■ **TASK INPUTS**:
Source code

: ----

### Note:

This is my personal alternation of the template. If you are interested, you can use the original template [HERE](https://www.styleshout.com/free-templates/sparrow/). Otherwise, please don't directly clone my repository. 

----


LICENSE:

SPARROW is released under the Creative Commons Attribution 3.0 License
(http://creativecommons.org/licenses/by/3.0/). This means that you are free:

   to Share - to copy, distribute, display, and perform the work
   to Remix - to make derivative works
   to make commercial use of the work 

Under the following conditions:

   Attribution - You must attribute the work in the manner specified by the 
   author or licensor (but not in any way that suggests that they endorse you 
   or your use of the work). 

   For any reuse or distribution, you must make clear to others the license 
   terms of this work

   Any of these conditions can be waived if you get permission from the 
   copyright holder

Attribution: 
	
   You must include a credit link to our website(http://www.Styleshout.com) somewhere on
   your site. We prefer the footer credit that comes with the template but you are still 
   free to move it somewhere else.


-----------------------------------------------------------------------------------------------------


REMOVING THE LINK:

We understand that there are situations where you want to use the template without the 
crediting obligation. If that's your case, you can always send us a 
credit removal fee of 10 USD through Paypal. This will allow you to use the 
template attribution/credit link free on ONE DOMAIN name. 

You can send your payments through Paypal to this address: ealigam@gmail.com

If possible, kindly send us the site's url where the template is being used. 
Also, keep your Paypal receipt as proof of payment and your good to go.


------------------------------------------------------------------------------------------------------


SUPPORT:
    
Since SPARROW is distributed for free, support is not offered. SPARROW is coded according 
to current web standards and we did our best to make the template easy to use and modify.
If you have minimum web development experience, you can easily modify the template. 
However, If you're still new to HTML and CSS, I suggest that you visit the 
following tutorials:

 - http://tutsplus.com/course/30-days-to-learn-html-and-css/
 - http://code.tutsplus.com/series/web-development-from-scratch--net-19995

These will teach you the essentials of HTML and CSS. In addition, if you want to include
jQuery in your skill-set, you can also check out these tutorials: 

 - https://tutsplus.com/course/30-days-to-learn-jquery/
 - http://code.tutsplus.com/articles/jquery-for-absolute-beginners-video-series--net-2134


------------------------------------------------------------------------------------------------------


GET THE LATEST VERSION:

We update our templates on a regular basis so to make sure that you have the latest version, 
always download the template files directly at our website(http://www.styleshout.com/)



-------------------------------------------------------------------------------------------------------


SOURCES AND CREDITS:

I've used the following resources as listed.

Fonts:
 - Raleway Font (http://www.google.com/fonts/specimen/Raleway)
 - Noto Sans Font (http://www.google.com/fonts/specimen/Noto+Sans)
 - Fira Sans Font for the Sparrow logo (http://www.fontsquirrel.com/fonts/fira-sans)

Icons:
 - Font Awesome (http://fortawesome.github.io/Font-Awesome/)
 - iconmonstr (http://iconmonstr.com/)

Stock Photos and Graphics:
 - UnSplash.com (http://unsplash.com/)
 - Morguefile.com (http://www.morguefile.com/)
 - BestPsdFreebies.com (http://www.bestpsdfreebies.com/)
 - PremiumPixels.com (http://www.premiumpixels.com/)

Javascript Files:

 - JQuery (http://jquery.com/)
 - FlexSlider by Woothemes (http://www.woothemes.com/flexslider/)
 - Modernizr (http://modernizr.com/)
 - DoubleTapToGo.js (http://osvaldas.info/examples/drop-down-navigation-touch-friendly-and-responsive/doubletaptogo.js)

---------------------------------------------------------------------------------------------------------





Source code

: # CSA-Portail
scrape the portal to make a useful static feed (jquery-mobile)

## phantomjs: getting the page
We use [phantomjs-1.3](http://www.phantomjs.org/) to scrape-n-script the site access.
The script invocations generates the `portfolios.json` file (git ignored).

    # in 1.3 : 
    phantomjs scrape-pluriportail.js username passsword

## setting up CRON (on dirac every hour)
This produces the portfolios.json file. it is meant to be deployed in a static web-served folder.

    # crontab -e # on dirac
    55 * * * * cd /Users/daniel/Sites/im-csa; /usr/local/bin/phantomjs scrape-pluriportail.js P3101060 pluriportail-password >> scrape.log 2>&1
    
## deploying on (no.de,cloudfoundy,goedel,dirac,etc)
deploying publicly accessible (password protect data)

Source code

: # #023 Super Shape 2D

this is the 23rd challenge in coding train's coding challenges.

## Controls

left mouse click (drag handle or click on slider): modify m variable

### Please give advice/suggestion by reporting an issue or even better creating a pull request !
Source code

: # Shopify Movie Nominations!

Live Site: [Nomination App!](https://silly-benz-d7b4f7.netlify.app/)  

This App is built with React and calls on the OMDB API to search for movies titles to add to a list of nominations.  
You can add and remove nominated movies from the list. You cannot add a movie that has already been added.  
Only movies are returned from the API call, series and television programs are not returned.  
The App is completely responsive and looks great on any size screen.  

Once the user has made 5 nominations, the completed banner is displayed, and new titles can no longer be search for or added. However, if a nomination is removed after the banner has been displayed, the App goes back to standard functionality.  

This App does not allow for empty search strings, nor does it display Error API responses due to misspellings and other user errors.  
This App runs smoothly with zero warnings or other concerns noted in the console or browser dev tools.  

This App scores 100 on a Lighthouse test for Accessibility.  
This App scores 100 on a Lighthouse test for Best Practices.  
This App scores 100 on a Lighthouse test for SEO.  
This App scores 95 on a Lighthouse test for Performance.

■ **AIM OF THE EXERCISE**: Lines holding the word "days" are the answer; copy each one from the records above.

■ **EXERCISE SOLUTION**:
 - http://tutsplus.com/course/30-days-to-learn-html-and-css/
 - https://tutsplus.com/course/30-days-to-learn-jquery/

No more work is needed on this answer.